De même qu'il est ici tout entier concentré sur son travail d'expression picturale du mystère qu'il a le bonheur de contempler, de même Luc semble toujours avoir une sorte de tendresse particulière pour ses personnages : Marie, dont il nous permet de suivre l'itinéraire de foi, les apôtres, et tous ceux qu'il est le seul à nommer : Zacharie et Élisabeth, Syméon et Anne, Zachée, les marcheurs d'Emmaüs... C'est bien l'œuvre d'un peintre qu'il nous est donné tant de lire que de contempler.

 

Rogier Van der Weyden, Saint Luc dessinant le portrait de la Vierge, 1435

(Boston, Museum of Fine Arts)

 

Dans une salle dallée, s'ouvrant à l'extérieur par une large baie, saint Luc vêtu de rouge, à demi agenouillé, dessine à la pointe d'argent sur une feuille de parchemin, le portrait de la Vierge.
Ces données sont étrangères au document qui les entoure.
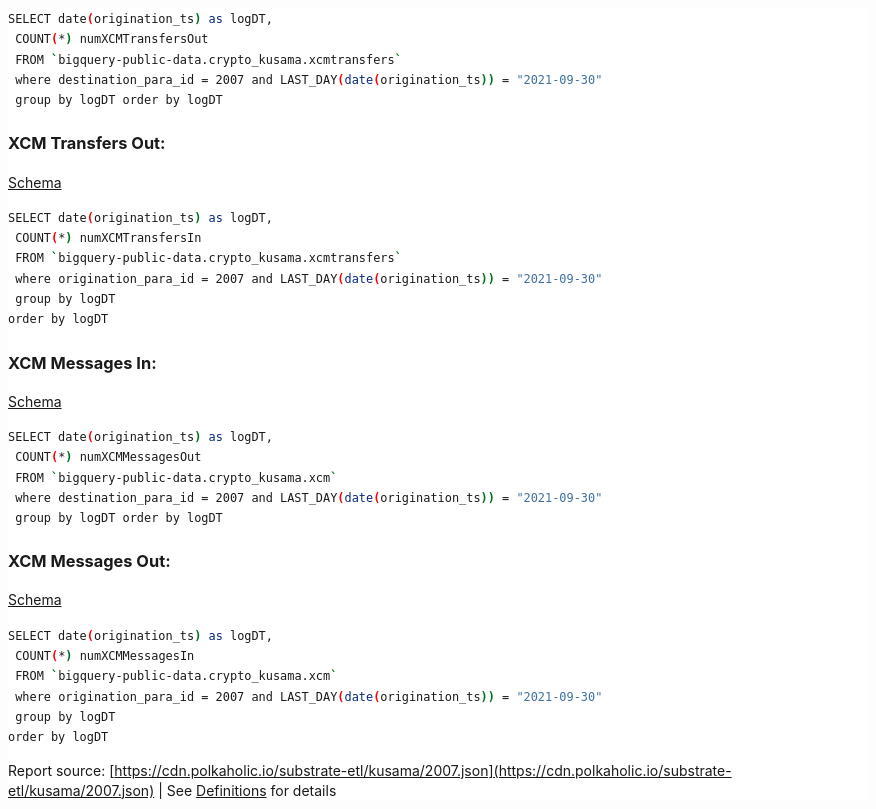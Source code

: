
 ```bash
SELECT date(origination_ts) as logDT, 
 COUNT(*) numXCMTransfersOut 
 FROM `bigquery-public-data.crypto_kusama.xcmtransfers` 
 where destination_para_id = 2007 and LAST_DAY(date(origination_ts)) = "2021-09-30" 
 group by logDT order by logDT
```

### XCM Transfers Out: 

[Schema](https://github.com/colorfulnotion/substrate-etl/blob/main/schema/xcmtransfers.json)

```bash
SELECT date(origination_ts) as logDT, 
 COUNT(*) numXCMTransfersIn 
 FROM `bigquery-public-data.crypto_kusama.xcmtransfers` 
 where origination_para_id = 2007 and LAST_DAY(date(origination_ts)) = "2021-09-30" 
 group by logDT 
order by logDT
```

### XCM Messages In: 

[Schema](https://github.com/colorfulnotion/substrate-etl/blob/main/schema/xcm.json)

```bash
SELECT date(origination_ts) as logDT, 
 COUNT(*) numXCMMessagesOut 
 FROM `bigquery-public-data.crypto_kusama.xcm` 
 where destination_para_id = 2007 and LAST_DAY(date(origination_ts)) = "2021-09-30" 
 group by logDT order by logDT
```

### XCM Messages Out: 

[Schema](https://github.com/colorfulnotion/substrate-etl/blob/main/schema/xcm.json)

```bash
SELECT date(origination_ts) as logDT, 
 COUNT(*) numXCMMessagesIn 
 FROM `bigquery-public-data.crypto_kusama.xcm` 
 where origination_para_id = 2007 and LAST_DAY(date(origination_ts)) = "2021-09-30" 
 group by logDT 
order by logDT
```


Report source: [https://cdn.polkaholic.io/substrate-etl/kusama/2007.json](https://cdn.polkaholic.io/substrate-etl/kusama/2007.json) | See [Definitions](/DEFINITIONS.md) for details
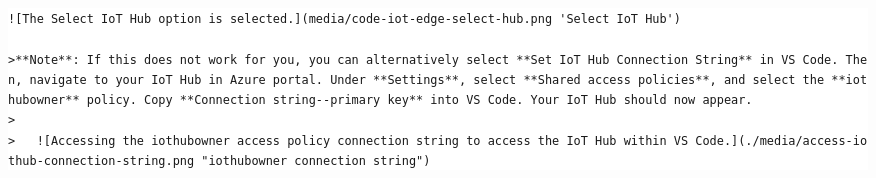     ![The Select IoT Hub option is selected.](media/code-iot-edge-select-hub.png 'Select IoT Hub')

    >**Note**: If this does not work for you, you can alternatively select **Set IoT Hub Connection String** in VS Code. Then, navigate to your IoT Hub in Azure portal. Under **Settings**, select **Shared access policies**, and select the **iothubowner** policy. Copy **Connection string--primary key** into VS Code. Your IoT Hub should now appear.   
    >
    >   ![Accessing the iothubowner access policy connection string to access the IoT Hub within VS Code.](./media/access-iothub-connection-string.png "iothubowner connection string")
La Vierge richement vêtue, est assise sur les marches d'un trône en bois, tendu d'un dais de brocart. Elle donne le sein à l'Enfant, qu'elle tient de la main droite. Au deuxième plan, un couple accoudé à un mur crénelé, contemple un plan d'eau bordé de bâtiments, de rochers et d'arbres. L'œuvre aurait été commandée pour la chapelle de la Gilde des peintres de Bruxelles, ville dont il était sans doute déjà le peintre en titre.